* **About this exercise**: Where pictures appear, omit them, and copy exactly only the lines from the start of the listing through the line containing "It is likely", both included.

* **Records for this exercise**:
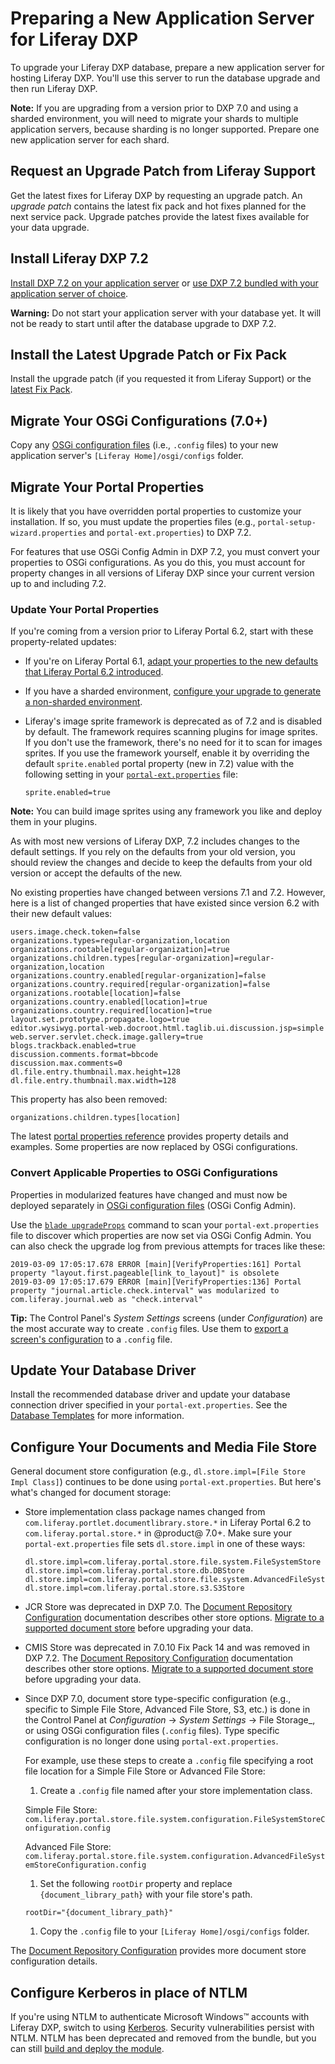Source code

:# Preparing a New Application Server for Liferay DXP

To upgrade your Liferay DXP database, prepare a new application server for hosting Liferay DXP. You'll use this server to run the database upgrade and then run Liferay DXP.

**Note:** If you are upgrading from a version prior to DXP 7.0 and using a sharded environment, you will need to migrate your shards to multiple application servers, because sharding is no longer supported. Prepare one new application server for each shard.

## Request an Upgrade Patch from Liferay Support

Get the latest fixes for Liferay DXP by requesting an upgrade patch. An *upgrade patch* contains the latest fix pack and hot fixes planned for the next service pack. Upgrade patches provide the latest fixes available for your data upgrade.

## Install Liferay DXP 7.2

[Install DXP 7.2 on your application server](/docs/7-2/deploy/-/knowledge_base/d/deploying-product) or [use DXP 7.2 bundled with your application server of choice](/docs/7-2/deploy/-/knowledge_base/d/installing-product). 

**Warning:** Do not start your application server with your database yet. It will not be ready to start until after the database upgrade to DXP 7.2. 

## Install the Latest Upgrade Patch or Fix Pack

Install the upgrade patch (if you requested it from Liferay Support) or the [latest Fix Pack](https://help.liferay.com/hc/en-us/articles/360028810452-Patching-Liferay-DXP). 

## Migrate Your OSGi Configurations (7.0+)

Copy any [OSGi configuration files](/docs/7-2/user/-/knowledge_base/u/understanding-system-configuration-files) (i.e., `.config` files) to your new application server's `[Liferay Home]/osgi/configs` folder. 

## Migrate Your Portal Properties 

It is likely that you have overridden portal properties to customize your installation. If so, you must update the properties files (e.g., `portal-setup-wizard.properties` and `portal-ext.properties`) to DXP 7.2.

For features that use OSGi Config Admin in DXP 7.2, you must convert your properties to OSGi configurations. As you do this, you must account for property changes in all versions of Liferay DXP since your current version up to and including 7.2.

### Update Your Portal Properties 

If you're coming from a version prior to Liferay Portal 6.2, start with these
property-related updates:

- If you're on Liferay Portal 6.1, [adapt your properties to the new defaults that Liferay Portal 6.2 introduced](/docs/6-2/deploy/-/knowledge_base/d/upgrading-liferay#review-the-liferay-6). 

- If you have a sharded environment, [configure your upgrade to generate a non-sharded environment](/docs/7-2/deploy/-/knowledge_base/d/upgrading-a-sharded-environment).

- Liferay's image sprite framework is deprecated as of 7.2 and is disabled by default. The framework requires scanning plugins for image sprites. If you don't use the framework, there's no need for it to scan for images sprites. If you use the framework yourself, enable it by overriding the default `sprite.enabled` portal property (new in 7.2) value with the following setting in your [`portal-ext.properties`](/docs/7-2/deploy/-/knowledge_base/d/portal-properties) file: 

    ```properties
    sprite.enabled=true
    ```

**Note:** You can build image sprites using any framework you like and deploy them in your plugins. 

As with most new versions of Liferay DXP, 7.2 includes changes to the default settings. If you rely on the defaults from your old version, you should review the changes and decide to keep the defaults from your old version or accept the defaults of the new.

No existing properties have changed between versions 7.1 and 7.2. However, here is a list of changed properties that have existed since version 6.2 with their new default values: 

```properties
users.image.check.token=false
organizations.types=regular-organization,location
organizations.rootable[regular-organization]=true
organizations.children.types[regular-organization]=regular-organization,location
organizations.country.enabled[regular-organization]=false
organizations.country.required[regular-organization]=false
organizations.rootable[location]=false
organizations.country.enabled[location]=true
organizations.country.required[location]=true
layout.set.prototype.propagate.logo=true
editor.wysiwyg.portal-web.docroot.html.taglib.ui.discussion.jsp=simple
web.server.servlet.check.image.gallery=true
blogs.trackback.enabled=true
discussion.comments.format=bbcode
discussion.max.comments=0
dl.file.entry.thumbnail.max.height=128
dl.file.entry.thumbnail.max.width=128
```

This property has also been removed:

```properties
organizations.children.types[location]
```

The latest [portal properties reference](@platform-ref@/7.2-latest/propertiesdoc/portal.properties.html) provides property details and examples. Some properties are now replaced by OSGi configurations. 

### Convert Applicable Properties to OSGi Configurations 

Properties in modularized features have changed and must now be deployed separately in [OSGi configuration files](/docs/7-2/user/-/knowledge_base/u/system-settings#exporting-and-importing-configurations) (OSGi Config Admin).

Use the [`blade upgradeProps`](/docs/7-2/reference/-/knowledge_base/r/blade-cli) command to scan your `portal-ext.properties` file to discover which properties are now set via OSGi Config Admin. You can also check the upgrade log from previous attempts for traces like these:

```
2019-03-09 17:05:17.678 ERROR [main][VerifyProperties:161] Portal property "layout.first.pageable[link_to_layout]" is obsolete
2019-03-09 17:05:17.679 ERROR [main][VerifyProperties:136] Portal property "journal.article.check.interval" was modularized to com.liferay.journal.web as "check.interval"
```

**Tip:** The Control Panel's _System Settings_ screens (under _Configuration_) are the most accurate way to create `.config` files. Use them to [export a screen's configuration](/docs/7-2/user/-/knowledge_base/u/system-settings#exporting-and-importing-configurations) to a `.config` file. 

## Update Your Database Driver 

Install the recommended database driver and update your database connection driver specified in your `portal-ext.properties`. See the [Database Templates](/docs/7-2/deploy/-/knowledge_base/d/database-templates) for more information. 

## Configure Your Documents and Media File Store 

General document store configuration (e.g., `dl.store.impl=[File Store Impl Class]`) continues to be done using `portal-ext.properties`. But here's what's changed for document storage:

- Store implementation class package names changed from `com.liferay.portlet.documentlibrary.store.*` in Liferay Portal 6.2 to `com.liferay.portal.store.*` in @product@ 7.0+. Make sure your `portal-ext.properties` file sets `dl.store.impl` in one of these ways:

    ```properties
    dl.store.impl=com.liferay.portal.store.file.system.FileSystemStore
    dl.store.impl=com.liferay.portal.store.db.DBStore
    dl.store.impl=com.liferay.portal.store.file.system.AdvancedFileSystemStore
    dl.store.impl=com.liferay.portal.store.s3.S3Store
    ```

- JCR Store was deprecated in DXP 7.0. The [Document Repository Configuration](/docs/7-2/deploy/-/knowledge_base/d/document-repository-configuration) documentation describes other store options. [Migrate to a supported document store](/docs/7-2/user/-/knowledge_base/u/server-administration) before upgrading your data. 

- CMIS Store was deprecated in 7.0.10 Fix Pack 14 and was removed in DXP 7.2. The [Document Repository Configuration](/docs/7-2/deploy/-/knowledge_base/d/document-repository-configuration) documentation describes other store options. [Migrate to a supported document store](/docs/7-2/user/-/knowledge_base/u/server-administration) before upgrading your data. 

- Since DXP 7.0, document store type-specific configuration (e.g., specific to Simple File Store, Advanced File Store, S3, etc.) is done in the Control Panel at _Configuration_ → _System Settings_ → File Storage_, or using OSGi configuration files (`.config` files). Type specific configuration is no longer done using `portal-ext.properties`. 

    For example, use these steps to create a `.config` file specifying a root file location for a Simple File Store or Advanced File Store:
 
    1. Create a `.config` file named after your store implementation class.

    Simple File Store: 
    `com.liferay.portal.store.file.system.configuration.FileSystemStoreConfiguration.config`

    Advanced File Store:
    `com.liferay.portal.store.file.system.configuration.AdvancedFileSystemStoreConfiguration.config`
 
    1. Set the following `rootDir` property and replace `{document_library_path}` with  your file store's path.

    ```properties
    rootDir="{document_library_path}"
    ```

    1. Copy the `.config` file to your `[Liferay Home]/osgi/configs` folder.

The [Document Repository Configuration](/docs/7-2/deploy/-/knowledge_base/d/document-repository-configuration) provides more document store configuration details. 

## Configure Kerberos in place of NTLM 

If you're using NTLM to authenticate Microsoft Windows™ accounts with Liferay DXP, switch to using [Kerberos](/docs/7-2/deploy/-/knowledge_base/d/authenticating-with-kerberos). Security vulnerabilities persist with NTLM. NTLM has been deprecated and removed from the bundle, but you can still [build and deploy the module](https://github.com/liferay/liferay-portal/tree/7.2.x/modules/apps/portal-security-sso-ntlm).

* **Solution for this exercise**:
Source code

:# Preparing a New Application Server for Liferay DXP

To upgrade your Liferay DXP database, prepare a new application server for hosting Liferay DXP. You'll use this server to run the database upgrade and then run Liferay DXP.

**Note:** If you are upgrading from a version prior to DXP 7.0 and using a sharded environment, you will need to migrate your shards to multiple application servers, because sharding is no longer supported. Prepare one new application server for each shard.

## Request an Upgrade Patch from Liferay Support

Get the latest fixes for Liferay DXP by requesting an upgrade patch. An *upgrade patch* contains the latest fix pack and hot fixes planned for the next service pack. Upgrade patches provide the latest fixes available for your data upgrade.

## Install Liferay DXP 7.2

[Install DXP 7.2 on your application server](/docs/7-2/deploy/-/knowledge_base/d/deploying-product) or [use DXP 7.2 bundled with your application server of choice](/docs/7-2/deploy/-/knowledge_base/d/installing-product). 

**Warning:** Do not start your application server with your database yet. It will not be ready to start until after the database upgrade to DXP 7.2. 

## Install the Latest Upgrade Patch or Fix Pack

Install the upgrade patch (if you requested it from Liferay Support) or the [latest Fix Pack](https://help.liferay.com/hc/en-us/articles/360028810452-Patching-Liferay-DXP). 

## Migrate Your OSGi Configurations (7.0+)

Copy any [OSGi configuration files](/docs/7-2/user/-/knowledge_base/u/understanding-system-configuration-files) (i.e., `.config` files) to your new application server's `[Liferay Home]/osgi/configs` folder. 

## Migrate Your Portal Properties 

It is likely that you have overridden portal properties to customize your installation. If so, you must update the properties files (e.g., `portal-setup-wizard.properties` and `portal-ext.properties`) to DXP 7.2.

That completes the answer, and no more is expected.